WASHINGTON: The International Monetary Fund said Monday that it held high-level discussions with Iranian officials on the need to combat inflation and undertake reforms to get the economy growing.
The IMF said the Iranian economy, which has been crippled by UN-backed sanctions over its nuclear program, faces domestic challenges as well and that the new government was aware of the need of reforms.
Ten days of discussions that ended Thursday "focused on the need for Iran to tackle high inflation and restore economic growth, as well as on the need for Iran to begin addressing long-standing policy and structural challenges in the economy," the Fund said in a statement.
Those challenges include reforming subsidies, the banking and corporate sectors, and monetary and fiscal policy frameworks, the IMF said.
The brief statement focused on domestic policy issues and suggested the authorities were aware of some of the things they needed to do.
But it also made a glancing reference to the impact of the sanctions, set by a coalition of leading economies, which have tightly constrained Tehran's ability to export oil and other products and to purchase many products and services from abroad.
"The authorities' understanding of the challenges and the high expectations of several sectors in the economy provide a timely opportunity for advancing such reforms, notwithstanding the difficult external environment," the institution said.
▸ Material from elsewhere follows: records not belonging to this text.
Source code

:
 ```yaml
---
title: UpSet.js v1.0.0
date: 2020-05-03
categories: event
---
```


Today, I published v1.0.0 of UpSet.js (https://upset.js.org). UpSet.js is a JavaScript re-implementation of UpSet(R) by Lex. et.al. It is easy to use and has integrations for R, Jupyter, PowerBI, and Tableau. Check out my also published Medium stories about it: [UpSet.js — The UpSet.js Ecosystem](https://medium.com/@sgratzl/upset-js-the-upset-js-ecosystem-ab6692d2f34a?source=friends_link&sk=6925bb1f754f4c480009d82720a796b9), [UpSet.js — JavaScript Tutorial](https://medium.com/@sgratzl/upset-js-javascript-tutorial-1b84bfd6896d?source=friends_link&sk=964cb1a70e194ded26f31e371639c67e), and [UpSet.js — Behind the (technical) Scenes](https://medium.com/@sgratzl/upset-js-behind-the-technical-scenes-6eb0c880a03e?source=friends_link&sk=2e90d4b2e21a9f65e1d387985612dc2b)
The lack of ability to earn foreign exchange has sent the Iran rial plummeting since 2011 and pushed the prices of many household staples like rice, cooking oil and chicken out of reach for many people.
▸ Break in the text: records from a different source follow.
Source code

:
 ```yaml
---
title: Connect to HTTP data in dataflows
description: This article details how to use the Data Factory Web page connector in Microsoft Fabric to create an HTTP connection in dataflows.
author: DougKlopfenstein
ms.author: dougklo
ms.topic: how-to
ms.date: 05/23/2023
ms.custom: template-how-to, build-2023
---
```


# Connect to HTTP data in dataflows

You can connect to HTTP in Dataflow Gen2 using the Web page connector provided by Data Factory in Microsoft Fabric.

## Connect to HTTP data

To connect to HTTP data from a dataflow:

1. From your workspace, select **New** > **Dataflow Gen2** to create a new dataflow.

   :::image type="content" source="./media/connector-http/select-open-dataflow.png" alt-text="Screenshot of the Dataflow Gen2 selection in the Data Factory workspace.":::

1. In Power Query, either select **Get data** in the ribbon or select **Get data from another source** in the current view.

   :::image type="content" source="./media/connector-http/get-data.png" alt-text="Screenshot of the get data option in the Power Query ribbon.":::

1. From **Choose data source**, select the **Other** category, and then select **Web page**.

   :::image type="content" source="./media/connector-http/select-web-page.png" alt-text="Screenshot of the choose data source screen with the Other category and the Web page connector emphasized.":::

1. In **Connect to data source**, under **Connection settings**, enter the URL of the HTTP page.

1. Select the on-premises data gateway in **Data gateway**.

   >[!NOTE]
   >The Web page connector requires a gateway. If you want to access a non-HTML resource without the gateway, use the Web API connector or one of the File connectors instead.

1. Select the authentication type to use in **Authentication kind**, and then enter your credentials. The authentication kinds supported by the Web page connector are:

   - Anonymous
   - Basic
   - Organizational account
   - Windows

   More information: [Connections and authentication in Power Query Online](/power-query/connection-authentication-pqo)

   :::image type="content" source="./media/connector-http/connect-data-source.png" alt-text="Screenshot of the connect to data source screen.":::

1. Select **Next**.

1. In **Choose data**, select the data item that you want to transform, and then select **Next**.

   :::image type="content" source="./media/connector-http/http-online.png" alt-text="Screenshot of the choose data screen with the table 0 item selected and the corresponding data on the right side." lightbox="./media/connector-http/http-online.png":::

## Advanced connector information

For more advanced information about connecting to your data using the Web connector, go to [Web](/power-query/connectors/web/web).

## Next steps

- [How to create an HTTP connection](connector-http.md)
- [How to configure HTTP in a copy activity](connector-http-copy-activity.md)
Recent official Iran figures put inflation at 39 percent, and Economy Minister Ali Tayyebnia warned in August that the official figure of 3.5 million unemployed, or 11.2 percent of the workforce, could jump with a wave of young people on the verge of entering the job market.
The election in June of reputed moderate President Hassan Rouhani has brought hopes for a deal with Western powers on restraining Iran's nuclear program that would allow the sanctions to be lifted and the economy to recover.
Talks last week in Geneva came close to a breakthrough, and will resume on November 20 in hopes of achieving a deal.
Meanwhile the IMF said it will undertake a formal review of Iran's economy, known as an Article IV Consultation, early next year, the first such review in two years.